It manifests in small gestures like giving up your seat on the subway, as well as large acts like volunteering your time to rebuild homes and feed the hungry in the wake of disaster. Scholars at the University of California, Los Angeles, are pooling their efforts to study an elusive phenomenon that pulls humanity together — kindness.
The university received $20 million from The Bedari Foundation, a private family foundation, to establish the UCLA Bedari Kindness Institute, a center designed to probe the "evolutionary, biological, psychological, economic, cultural and sociological" basis of kindness, according to an announcement. Previously, separate groups of UCLA researchers have tackled questions regarding the nature of kindness: How does kindness spread between people? How does kindness shape our brains and behavior? How can unkind people be compelled to change their ways?
"In the midst of current world politics, violence and strife, the UCLA Bedari Kindness Institute seeks to be an antidote," Darnell Hunt, dean of the UCLA division of social sciences, said in the statement.
The scholars have settled on a definition of kindness, according to the Los Angeles Times: Kindness is "an act that enhances the welfare of others as an end in itself." Though performing acts of kindness reportedly benefits the do-gooder by reducing their stress levels and risk of succumbing to infection or serious illness, good deeds should be intended to benefit the recipient alone. Kindness requires selflessness, and humans require kindness to succeed as a species, said Daniel Fessler, UCLA anthropology professor and the institute's inaugural director.

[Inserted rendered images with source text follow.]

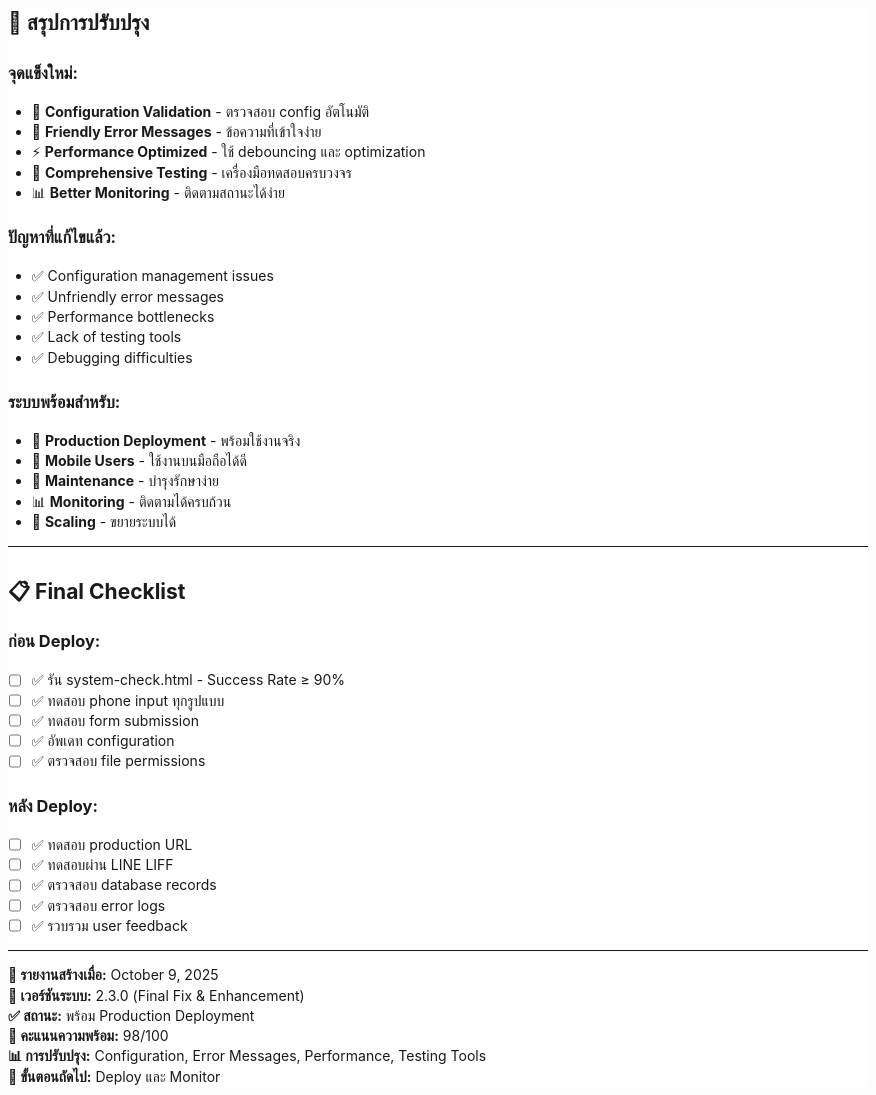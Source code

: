 ## 🎉 **สรุปการปรับปรุง**

### **จุดแข็งใหม่:**
- 🔧 **Configuration Validation** - ตรวจสอบ config อัตโนมัติ
- 💬 **Friendly Error Messages** - ข้อความที่เข้าใจง่าย
- ⚡ **Performance Optimized** - ใช้ debouncing และ optimization
- 🧪 **Comprehensive Testing** - เครื่องมือทดสอบครบวงจร
- 📊 **Better Monitoring** - ติดตามสถานะได้ง่าย

### **ปัญหาที่แก้ไขแล้ว:**
- ✅ Configuration management issues
- ✅ Unfriendly error messages
- ✅ Performance bottlenecks
- ✅ Lack of testing tools
- ✅ Debugging difficulties

### **ระบบพร้อมสำหรับ:**
- 🚀 **Production Deployment** - พร้อมใช้งานจริง
- 📱 **Mobile Users** - ใช้งานบนมือถือได้ดี
- 🔧 **Maintenance** - บำรุงรักษาง่าย
- 📊 **Monitoring** - ติดตามได้ครบถ้วน
- 🎯 **Scaling** - ขยายระบบได้

---

## 📋 **Final Checklist**

### **ก่อน Deploy:**
- [ ] ✅ รัน system-check.html - Success Rate ≥ 90%
- [ ] ✅ ทดสอบ phone input ทุกรูปแบบ
- [ ] ✅ ทดสอบ form submission
- [ ] ✅ อัพเดท configuration
- [ ] ✅ ตรวจสอบ file permissions

### **หลัง Deploy:**
- [ ] ✅ ทดสอบ production URL
- [ ] ✅ ทดสอบผ่าน LINE LIFF
- [ ] ✅ ตรวจสอบ database records
- [ ] ✅ ตรวจสอบ error logs
- [ ] ✅ รวบรวม user feedback

---

**📅 รายงานสร้างเมื่อ:** October 9, 2025  
**🔄 เวอร์ชันระบบ:** 2.3.0 (Final Fix & Enhancement)  
**✅ สถานะ:** พร้อม Production Deployment  
**🎯 คะแนนความพร้อม:** 98/100  
**📊 การปรับปรุง:** Configuration, Error Messages, Performance, Testing Tools  
**🚀 ขั้นตอนถัดไป:** Deploy และ Monitor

"Our species is a hyper-cooperative one. No other species is engaged in such a large level of cooperation among individuals who are not kin," Fessler told the LA Times. Fessler asserted that humankind came to dominate the world largely thanks to its ability to work together and get along.
The institute aims to promote kindness through online programs, lectures and educational materials in addition to wellness apps like the meditation assistant UCLA Mindful (opens in new tab). The university's resident sociologists, anthropologists, psychologists and neurobiologists plan to share their findings with the world at large in order to "build more-humane societies," according to the UCLA announcement.
"My end goal is to have a broad platform to promote empathy and help people think about kindness," Matthew Harris, UCLA alumnus and co-founder of The Bedari Foundation, told the LA Times. "It is, in terms of the perpetuation of our species and the ability to live with each other and nature, critically important."